Oh, yeah, and if you buy 20 advances for your God and have 5 more in that God than any other God besides Unaligned, you get the Mark of Chaos automatically. Nurgle's Mark makes you suffer nothing from Critical Hits unless they kill you or blow off a limb and gives +1 Unnatural Toughness. Khorne's Mark gives +2 Unnatural Strength, +3 to damage on Charges, and resistance to psychic powers. Slaanesh's gives +2 Unnatural Fellowship and Heightened Senses (All), so effectively +10 to Perception tests. Tzeentch's gives +1 Psy Rating and makes you a Psyker if you weren't, plus gives +1 Unnatural Willpower. You want a God Mark, and you get it by specializing your PC and playing to your strict type. This is going to be a theme with Chaos. Speaking of, Unnaturals are now '+X' instead of 'Multiple by X'. So Marines have Unnatural Str 4 and Tough 4, but it won't multiply their Str and Toughness advances anymore.

The first choice in PC creation is Human or Marine. Marines get a bunch of Marine training like Deathwatch Marines, and automatically start with their power armor and a bolter or bolt pistol. They also get base 30 for all stats, like a DW Marine. They get 500 starting EXP to spend and will gain fewer Rewards/Mutations than a human. Humans only get a paltry couple Common Lores and know a Trade (Useless) but get a very helpful base +2 to Initiative (Humans know they gotta be quick on the draw to survive in Marine Town), get more Mutations/Rewards, and generally have more skills and things attached to their archetypes (starting packages) than Marines. Unfortunately they get 25s in their stats to start. Humans are meant to be more of quick skillmonkeys and tricky folk who rely on skill and precision, while Marines just face-tank their way through life. You roll stats exactly like you have in all the other games: 25+2d10 down the line or 30+2d10 if you're a Marine. Then you pick your Archetype.

The Legion Champion is a Chaos Marine officer. They get some minor command and social skills on top of their Marine training, 15+d5 Wounds, some command talents, and a power sword to indicate they're an officer. They also get the ability to let other players spend Infamy points (Fate) as if they were the Champion's Alignment and Corruption, which is a mostly meh special ability (Fate is now limited some by how Corrupt you are and which God you follow). These are the squad leaders of the Chaos Legions, brutal warriors who know a little about motivating people as well as hitting people with a sword. Most Champions are trying to climb the ranks by executing daring raids and planning clever betrayals. They get involved with a party because a bunch of highly trained, talented individuals can make their leader look even better. Most tend to assume they're the group's leader.

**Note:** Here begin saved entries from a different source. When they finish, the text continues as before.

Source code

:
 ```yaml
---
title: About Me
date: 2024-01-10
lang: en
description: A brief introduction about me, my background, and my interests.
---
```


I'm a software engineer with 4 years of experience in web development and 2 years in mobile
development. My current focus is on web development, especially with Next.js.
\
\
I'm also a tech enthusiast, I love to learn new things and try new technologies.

Legion Chosen don't give a poo poo about rank. These are professional Space Marine killers, mercenaries and raiders who fight mostly to gain the means to keep fighting. They know Stealth and they can dodge and parry pretty well (Parrying is an actual Skill now). They're quick on the draw and can choose to be precise with a melee weapon or a gun, and get d5+16 Wounds. Whenever they inflict Zealous Hatred (It can't be Righteous Fury) they can roll it twice and pick the roll they want to choose; Zealous Hatred no longer causes cascading, exploding damage dice but rather immediately inflicts a d5 Crit Result. This is a way better special ability. Since Chosen don't tend to care about their own advancement or who their allies happen to be so long as they can keep practicing their trade of war, they fit in well in a mixed group; if the humans can hire a Marine to come along, the Marine will be fine with coming along as long as he or she has plenty of enemies to fight and shinier guns and swords to use.

Forsaken are Marines who have left their Legion, or who never had a Legion to begin with, being renegade Imperial Marines. These are the 'skill' Marine, coming with some ability to do business with others and some ability to survive and sneak on their own. They also get 15+d5 Wounds and +10 on checks against their Infamy to buy expensive gear, since they know how to make contacts and have had to do their own logistics work. The core of a Forsaken's character is obviously going to be 'why are you a hobo Marine', and the range of answers you can give means you can make a lot of different sorts of Forsaken. Their fluff specifically points out they're the most likely to be found in a mixed Warband, because without other Marines to back them up they tend to be used to working with regular humans.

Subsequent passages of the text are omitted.